Center for Strategic Communication

By Patricia Lee Sharpe and Patricia H. Kushlis

CNN reports that “the Senate Intelligence Committee on Thursday morning will receive a classified document that seeks to justify the administration's policy of targeting Americans overseas via drone attacks.”   Chairwoman Dianne Feinstein seems to be satisfied.  We are not. We can see no justification for classifying such a document.

If the Obama administration and its successors are to be given the right to assassinate Americans abroad,  we must know the legal reasoning so that we the people may judge whether such actions can be  justified under U.S. and international law and so that the perpetrators themselves may be prosecuted if and when they overstep or misapply their authority.  Of course, such jeopardy may be what the Obama administration is deeply afraid of.  Although we are not convinced that the U.S. Constitution can be twisted to allow execution without trial,  we cannot see how any such actions can ever be immune from independent judicial review.  As others have noted, neither the use of lethal force by ordinary American troops nor by police confronting violence at home is beyond the reach of judicial review.  In matters of life and death transparency and accountability are essential.

Even assuming we might be persuaded that assassination is constitutional and might sometimes be the best course of action, we and many others believe that the U.S. public deserves to know, in detail, ahead of time, how those targeted for assassination will be selected.
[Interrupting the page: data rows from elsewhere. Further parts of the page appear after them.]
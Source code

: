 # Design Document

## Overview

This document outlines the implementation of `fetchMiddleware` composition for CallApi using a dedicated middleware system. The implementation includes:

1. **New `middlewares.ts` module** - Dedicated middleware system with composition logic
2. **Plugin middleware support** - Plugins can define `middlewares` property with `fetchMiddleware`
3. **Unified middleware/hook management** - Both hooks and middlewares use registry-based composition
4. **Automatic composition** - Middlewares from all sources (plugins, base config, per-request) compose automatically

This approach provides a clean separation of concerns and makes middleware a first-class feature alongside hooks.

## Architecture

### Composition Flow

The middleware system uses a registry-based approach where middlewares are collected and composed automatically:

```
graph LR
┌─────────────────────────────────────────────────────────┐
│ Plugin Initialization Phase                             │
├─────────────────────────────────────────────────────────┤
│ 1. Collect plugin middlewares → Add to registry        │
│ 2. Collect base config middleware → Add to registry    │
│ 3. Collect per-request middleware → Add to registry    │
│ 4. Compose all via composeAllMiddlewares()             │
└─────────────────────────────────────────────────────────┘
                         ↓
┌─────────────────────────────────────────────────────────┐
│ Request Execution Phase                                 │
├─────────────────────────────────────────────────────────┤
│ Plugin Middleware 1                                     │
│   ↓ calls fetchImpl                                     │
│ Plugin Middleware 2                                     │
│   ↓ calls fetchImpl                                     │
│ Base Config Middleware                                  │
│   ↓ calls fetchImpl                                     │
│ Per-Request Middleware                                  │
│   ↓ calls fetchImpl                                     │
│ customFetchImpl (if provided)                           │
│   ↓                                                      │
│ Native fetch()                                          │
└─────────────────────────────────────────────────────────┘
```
The criteria must be public.  For one thing, to keep these criteria secret is to put countless angry Americans in jeopardy.  A legally defensible definition of terms like “imminent danger” is in order lest  Americans traveling or resident abroad be unable to speak out honestly when they are critical of the U.S.  This is a freedom upon which we Americans have always prided ourselves. Others have admired us for our candor.  They have envied our freedom.   Clear definitions of what crimes are to be punished by instant, silent, arbitrary death are absolutely essential, lest innocent people find themselves in the cross-hairs of distant drone pilots. We’ve all said stupid, violent, angry things.  Many of us have allied ourselves briefly with foolish causes.  Are we all to be assassinated?

Some might object that understandable definitions will make it possible for villains to go on spreading poison.  Since when are Americans punished for words rather than deeds?  This is a very dangerous trajectory, and its venomous results are already being felt at home in the use of manipulative entrapment targeting justifiably angry young Muslims and the compiling of don’t-fly lists which impede people’s freedom of movement without giving them expeditious access to possibly wrongly applied criteria. We might note that  Ezra Pound, whose critique of U.S. capitalism was vicious in the extreme,  was spared the death penalty after cooperating with the Axis during World War II, and the U.S. was stronger for it. 
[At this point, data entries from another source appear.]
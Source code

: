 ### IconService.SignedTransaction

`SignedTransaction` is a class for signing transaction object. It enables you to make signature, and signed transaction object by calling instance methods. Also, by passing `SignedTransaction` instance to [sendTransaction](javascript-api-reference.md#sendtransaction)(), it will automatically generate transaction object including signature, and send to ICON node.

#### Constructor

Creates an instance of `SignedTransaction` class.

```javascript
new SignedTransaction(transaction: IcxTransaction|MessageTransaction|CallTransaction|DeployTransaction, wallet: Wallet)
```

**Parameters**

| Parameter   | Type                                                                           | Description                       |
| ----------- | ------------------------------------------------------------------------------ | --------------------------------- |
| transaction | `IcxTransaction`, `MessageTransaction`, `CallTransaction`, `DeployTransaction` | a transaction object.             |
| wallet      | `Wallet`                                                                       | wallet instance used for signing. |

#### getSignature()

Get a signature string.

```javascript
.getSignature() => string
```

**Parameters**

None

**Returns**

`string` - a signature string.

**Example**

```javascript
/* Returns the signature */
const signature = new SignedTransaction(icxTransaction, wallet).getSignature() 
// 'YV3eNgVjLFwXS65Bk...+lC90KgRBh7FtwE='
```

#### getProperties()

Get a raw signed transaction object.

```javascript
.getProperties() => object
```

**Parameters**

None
Others will object that targets with knowledge of the criteria may change their habits, modify their pronouncements, and thus live to rant another day.  That surely would be a good thing.  The goal, we would have thought, was to prevent violent acts.   

We understand that the details of any properly justified operation must always be held closely.  The publication of relevant legal doctrines, however,  will not endanger any actual operation or any U.S. agent who acts within the bounds of the law.